Klee deftly illustrates why jacquard woven fabrics make for the best baby carriers. You can see and feel the complexity of the weave, and literally look through into the three dimensions of the material. There is space and air between the many layers of stunningly coloured cotton threads. Klee helps you appreciate the theory of warp and weft, whilst leaving you thinking ‘how?’. How could something like this have been made? It is so unique, so complicated and so perfect it barely seems possible.
Klee is quite unlike any other woven wrap I have tried. He is heavy; really, crazily heavy. He tips the scales at just over 450gsm. This size 6 wrap is also very long, around 490cm when measured from tail to tail along the seam with a soft tape in hand. It’s also wider than your average woven, measuring around 80cm. The fabric has a very generous stretch too, meaning it seems even wider than this when you wrap. So this big, wide, ultra- thick wrap weighs over a kilo and a half. And boy can you feel that weight as it rests on your shoulders. It is not necessarily unpleasant though, it is more like a constant reassuring arm around you, and certainly kept us warm on a cold and sunny spring day.
Klee is a weaver’s wrap, rather than a babywearer’s one.

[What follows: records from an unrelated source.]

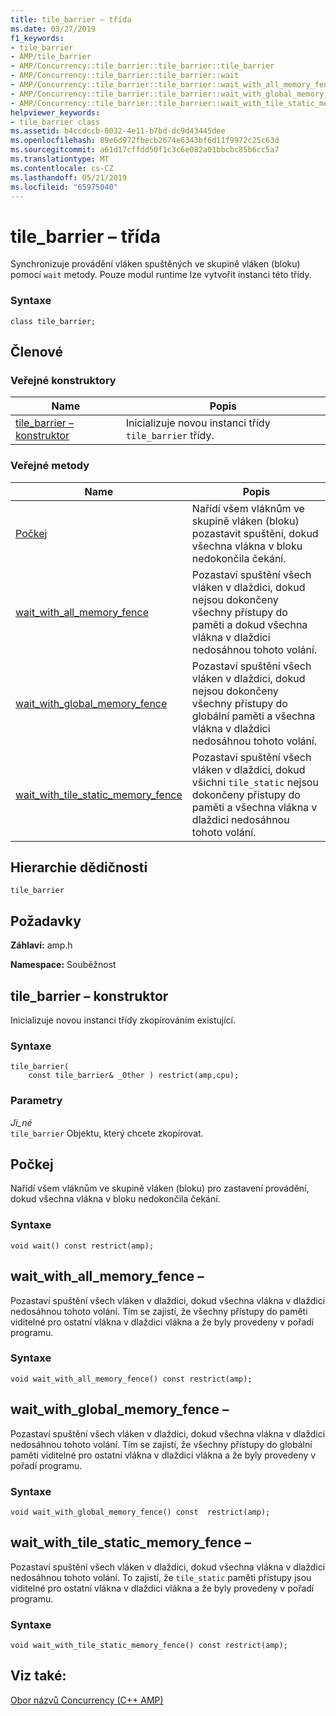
 ```yaml
---
title: tile_barrier – třída
ms.date: 03/27/2019
f1_keywords:
- tile_barrier
- AMP/tile_barrier
- AMP/Concurrency::tile_barrier::tile_barrier::tile_barrier
- AMP/Concurrency::tile_barrier::tile_barrier::wait
- AMP/Concurrency::tile_barrier::tile_barrier::wait_with_all_memory_fence
- AMP/Concurrency::tile_barrier::tile_barrier::wait_with_global_memory_fence
- AMP/Concurrency::tile_barrier::tile_barrier::wait_with_tile_static_memory_fence
helpviewer_keywords:
- tile_barrier class
ms.assetid: b4ccdccb-0032-4e11-b7bd-dc9d43445dee
ms.openlocfilehash: 89e6d972fbecb2674e6343bf6d11f9972c25c63d
ms.sourcegitcommit: a61d17cffdd50f1c3c6e082a01bbcbc85b6cc5a7
ms.translationtype: MT
ms.contentlocale: cs-CZ
ms.lasthandoff: 05/21/2019
ms.locfileid: "65975040"
---
```

# <a name="tilebarrier-class"></a>tile_barrier – třída

Synchronizuje provádění vláken spuštěných ve skupině vláken (bloku) pomocí `wait` metody. Pouze modul runtime lze vytvořit instanci této třídy.

### <a name="syntax"></a>Syntaxe

```
class tile_barrier;
```

## <a name="members"></a>Členové

### <a name="public-constructors"></a>Veřejné konstruktory

|Name|Popis|
|----------|-----------------|
|[tile_barrier – konstruktor](#ctor)|Inicializuje novou instanci třídy `tile_barrier` třídy.|

### <a name="public-methods"></a>Veřejné metody

|Name|Popis|
|----------|-----------------|
|[Počkej](#wait)|Nařídí všem vláknům ve skupině vláken (bloku) pozastavit spuštění, dokud všechna vlákna v bloku nedokončila čekání.|
|[wait_with_all_memory_fence](#wait_with_all_memory_fence)|Pozastaví spuštění všech vláken v dlaždici, dokud nejsou dokončeny všechny přístupy do paměti a dokud všechna vlákna v dlaždici nedosáhnou tohoto volání.|
|[wait_with_global_memory_fence](#wait_with_global_memory_fence)|Pozastaví spuštění všech vláken v dlaždici, dokud nejsou dokončeny všechny přístupy do globální paměti a všechna vlákna v dlaždici nedosáhnou tohoto volání.|
|[wait_with_tile_static_memory_fence](#wait_with_tile_static_memory_fence)|Pozastaví spuštění všech vláken v dlaždici, dokud všichni `tile_static` nejsou dokončeny přístupy do paměti a všechna vlákna v dlaždici nedosáhnou tohoto volání.|

## <a name="inheritance-hierarchy"></a>Hierarchie dědičnosti

`tile_barrier`

## <a name="requirements"></a>Požadavky

**Záhlaví:** amp.h

**Namespace:** Souběžnost

## <a name="ctor"></a>  tile_barrier – konstruktor

Inicializuje novou instanci třídy zkopírováním existující.

### <a name="syntax"></a>Syntaxe

```
tile_barrier(
    const tile_barrier& _Other ) restrict(amp,cpu);
```

### <a name="parameters"></a>Parametry

*Ji_né*<br/>
`tile_barrier` Objektu, který chcete zkopírovat.

## <a name="wait"></a>Počkej

Nařídí všem vláknům ve skupině vláken (bloku) pro zastavení provádění, dokud všechna vlákna v bloku nedokončila čekání.

### <a name="syntax"></a>Syntaxe

```
void wait() const restrict(amp);
```

## <a name="wait_with_all_memory_fence"></a> wait_with_all_memory_fence –

Pozastaví spuštění všech vláken v dlaždici, dokud všechna vlákna v dlaždici nedosáhnou tohoto volání. Tím se zajistí, že všechny přístupy do paměti viditelné pro ostatní vlákna v dlaždici vlákna a že byly provedeny v pořadí programu.

### <a name="syntax"></a>Syntaxe

```
void wait_with_all_memory_fence() const restrict(amp);
```

## <a name="a-namewaitwithglobalmemoryfence-waitwithglobalmemoryfence"></a><a name="wait_with_global_memory_fence"> wait_with_global_memory_fence –

Pozastaví spuštění všech vláken v dlaždici, dokud všechna vlákna v dlaždici nedosáhnou tohoto volání. Tím se zajistí, že všechny přístupy do globální paměti viditelné pro ostatní vlákna v dlaždici vlákna a že byly provedeny v pořadí programu.

### <a name="syntax"></a>Syntaxe

```
void wait_with_global_memory_fence() const  restrict(amp);
```

## <a name="a-namewaitwithtilestaticmemoryfence-waitwithtilestaticmemoryfence"></a><a name="wait_with_tile_static_memory_fence"> wait_with_tile_static_memory_fence –

Pozastaví spuštění všech vláken v dlaždici, dokud všechna vlákna v dlaždici nedosáhnou tohoto volání. To zajistí, že `tile_static` paměti přístupy jsou viditelné pro ostatní vlákna v dlaždici vlákna a že byly provedeny v pořadí programu.

### <a name="syntax"></a>Syntaxe

```
void wait_with_tile_static_memory_fence() const restrict(amp);
```

## <a name="see-also"></a>Viz také:

[Obor názvů Concurrency (C++ AMP)](concurrency-namespace-cpp-amp.md)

He is stubbornly grippy, and tricky to tighten. You need to think hard before you wrap, because passes will stick where they land and there is very little you can do to tighten up once the fabric has locked in place. The weight of the the tails took me back. I admit my day-to-day wraps are FiSpis – I am used to soft, silky, easy-to-knot finishes. I found Klee heavy in hand, and especially so when trying to tie a square knot behind my back with 1 metre tails. Given this, double hammock took a couple of tries to get anywhere near a decent wrap job. Not that a bit of slack mattered. The strength of the weave meant as long as I got the original rebozo pass tight, the reinforcing hammock really didn’t need to do a lot other than look pretty. I even managed to wrestle the tails into a saltwater finish, which looked beautiful and proved very comfortable too.
Robin’s hip carry proved to be the best way to get comfortable with this wrap. Partly pre-tightened, it allowed me to do most of the adjusting before putting D in, and the supportiveness meant she was weightless in a single layer whilst the bulky shoulder leant a lot of cush where it was needed. It also showed off both sides of the wrap; the bold, blocky ‘right’ side and the subtler, prettier ‘wrong’ side too.
Klee is so beautiful I have spent quite a bit of time folding and unfolding him, petting him and taking his picture. He is so beautiful and complicated and lovely. He is a meta-wrap, somehow more than the sum of his parts. Every time I put him on he appears completely different. There’s just so much of him, and so much variety in the colourways and how they group and contrast against each other.
In the real, pragmatic world, the only way I could get much babywearing use out of Klee would be as a shortie or maybe a ring sling. He’s just too thick to wind around my tiny little girl’s legs, and she wriggles too much to achieve precise and perfect wrapping in a split second. But I feel so lucky to have had him to stay. There are few wraps out there as highly prized, highly sought after and widely admired as this one. If you get the chance to meet him one day, do! He will take your breath away.